NOTE: Anyone with the base64 encoded secret can easily decode it. As such, the secrets can be considered not very safe. Secrets are not encrypted, so it is not safer in that sense. However, some best practices around using secrets make it safer. As in best practices like:

  • Not checking in secret object definition files to source code repositories.
  • Enabling Encryption at Rest for Secrets so they are stored encrypted in ETCD.
  • Also, the way Kubernetes handles secrets.
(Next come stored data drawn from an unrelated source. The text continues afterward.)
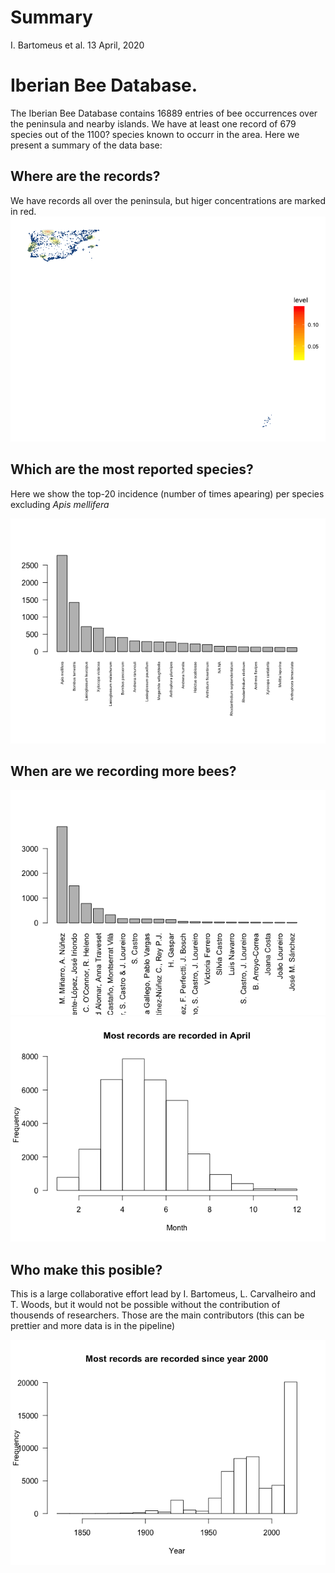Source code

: Summary
================
I. Bartomeus et al.
13 April, 2020

# Iberian Bee Database.

The Iberian Bee Database contains 16889 entries of bee occurrences over
the peninsula and nearby islands. We have at least one record of 679
species out of the 1100? species known to occurr in the area. Here we
present a summary of the data base:

## Where are the records?

We have records all over the peninsula, but higer concentrations are
marked in red.
![](Summary_files/figure-gfm/unnamed-chunk-2-1.png)<!-- -->

## Which are the most reported species?

Here we show the top-20 incidence (number of times apearing) per species
excluding *Apis
mellifera*

![](Summary_files/figure-gfm/unnamed-chunk-3-1.png)<!-- -->

## When are we recording more bees?

![](Summary_files/figure-gfm/unnamed-chunk-4-1.png)<!-- -->![](Summary_files/figure-gfm/unnamed-chunk-4-2.png)<!-- -->

## Who make this posible?

This is a large collaborative effort lead by I. Bartomeus, L.
Carvalheiro and T. Woods, but it would not be possible without the
contribution of thousends of researchers. Those are the main
contributors (this can be prettier and more data is in the pipeline)

![](Summary_files/figure-gfm/unnamed-chunk-5-1.png)<!-- -->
Such as:
    • A secret is only sent to a node if a pod on that node requires it.
    • Kubelet stores the secret into a tmpfs so that the secret is not written to disk storage.
    • Once the Pod that depends on the secret is deleted, kubelet will delete its local copy of the secret data as well.
    • There are other better ways of handling sensitive data, like passwords in Kubernetes, such as using tools like Helm Secrets, HashiCorp Vault.

Multi-container pods - pair logging pod and regular pod together

 1# two-containers-one-pod.yaml
 2apiVersion: v1
 3kind: Pod
 4metadata:
 5  labels:
 6    name: webapp-color
 7  name: webapp-color
 8spec:
 9  containers:
10# Container 1
11  - name: webapp-color
12	  image: kodekloud/webapp-color
13		ports:
14		- containerPort: 8080
15# Container 2 
16  - name: webapp-color
17	  image: kodekloud/webapp-color

There are three common patterns of multi-container pods: sidecar, adapter, and ambassador (only sidecar is required for CKA). Sometimes you may want to run a process that runs to completion in a container. For example, a process that pulls a code or binary from a repository that will be used by the main web application. That is a task that will be run only one time when the pod is first created.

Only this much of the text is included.